Mobile 20-meter band antenna mounted on a speaker stand
Today I mounted my Diamond HF20FX (a mobile 20-meter band antenna originally bought to use with my mag-mount on the car) on a speaker stand in the spare bedroom, along with counterpoises (or radials).
I found a counterpoise calculator on the website of M0UKD ( https://m0ukd.com/calculators/quarter-wave-ground-plane-antenna-calculator/ ) which suggests a counterpoise length of 5.67 meters for a frequency of 14.070Mhz. In fact, there is some discussion online about the number of radials and the length of radials necessary for an effective quarter-wave vertical antenna ( https://www.radioenthusiast.co.uk/news/radials-for-quarter-wave-verticals-an-overview/ ). I should first mention that the length of the Diamond HF20FX is adjustable and that I had previously tuned the antenna for a minimum SWR on a frequency of 14.070Mhz on the car mag-mount.
My initial experience with the mobile 20-meter band antenna using a single 5.67-meter long counterpoise was disappointing as it did not produce a strong reduction in the SWR across the 20-meter band.
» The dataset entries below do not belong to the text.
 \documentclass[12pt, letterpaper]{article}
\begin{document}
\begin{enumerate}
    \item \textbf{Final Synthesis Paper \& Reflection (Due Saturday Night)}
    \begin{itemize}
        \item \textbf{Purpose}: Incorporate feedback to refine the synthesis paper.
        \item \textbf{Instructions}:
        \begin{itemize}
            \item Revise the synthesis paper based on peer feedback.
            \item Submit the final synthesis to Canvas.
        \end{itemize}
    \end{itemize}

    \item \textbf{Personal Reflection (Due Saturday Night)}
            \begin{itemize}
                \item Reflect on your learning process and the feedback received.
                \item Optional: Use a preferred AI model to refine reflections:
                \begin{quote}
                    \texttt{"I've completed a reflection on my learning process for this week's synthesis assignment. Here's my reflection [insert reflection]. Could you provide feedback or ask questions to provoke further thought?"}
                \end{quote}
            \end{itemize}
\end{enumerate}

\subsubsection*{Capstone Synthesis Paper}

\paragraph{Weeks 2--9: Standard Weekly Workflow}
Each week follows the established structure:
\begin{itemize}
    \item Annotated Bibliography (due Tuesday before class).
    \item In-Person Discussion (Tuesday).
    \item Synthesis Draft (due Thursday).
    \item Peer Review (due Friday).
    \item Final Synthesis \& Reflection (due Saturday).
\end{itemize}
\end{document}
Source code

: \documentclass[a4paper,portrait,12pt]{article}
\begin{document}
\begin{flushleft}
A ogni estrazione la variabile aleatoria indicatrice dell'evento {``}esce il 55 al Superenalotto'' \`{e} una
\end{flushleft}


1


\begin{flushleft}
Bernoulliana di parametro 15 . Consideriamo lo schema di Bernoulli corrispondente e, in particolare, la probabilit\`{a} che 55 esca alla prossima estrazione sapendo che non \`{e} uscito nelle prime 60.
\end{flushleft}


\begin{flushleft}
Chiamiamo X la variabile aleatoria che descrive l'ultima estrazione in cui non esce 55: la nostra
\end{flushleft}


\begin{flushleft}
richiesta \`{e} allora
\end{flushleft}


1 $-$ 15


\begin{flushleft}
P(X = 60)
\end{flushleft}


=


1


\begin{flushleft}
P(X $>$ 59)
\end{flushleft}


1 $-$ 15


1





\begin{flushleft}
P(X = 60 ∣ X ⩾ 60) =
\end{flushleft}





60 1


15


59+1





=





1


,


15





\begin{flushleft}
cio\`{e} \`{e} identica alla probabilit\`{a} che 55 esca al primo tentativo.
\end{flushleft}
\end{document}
However, a second counterpoise just 5 meters long did produce a strong dip in the SWR across the 20-meter band centred on 14.070Mhz, when measured with a NanoVNA-H4. An additional third counterpoise, just 4 meters in length, left the centre of the dip in SWR centred at 14.070Mhz with the SWR further reduced to about 1.1:1.
By this point, I was using up scraps of wire from my junk box. A fourth counterpoise, 3 meters in length, increased the SWR and seemed to be capacitively coupled to my body, as the SWR fluctuated every time I moved. So this counterpoise was removed.
Now satisfied that the antenna was working in principle, I replaced the NanoVNA-H4 with my Sotabeams WSPRLite antenna tester, running WSPR between 14:30 and 15:00 today. When you consider that the mobile 20-meter band antenna was mounted indoors on a speaker stand in the spare bedroom with two counterpoises hanging out of windows and the third counterpoise running down the stairs, the results were surprising. I was transmitting just 200 milliwatts and yet my WSPR signal was heard in Fuerteventura, the Canary Isles; Otradalur, Iceland; and Urbino, Italy.
I now look forward to better weather, when I shall repeat testing on the patio and perhaps further afield.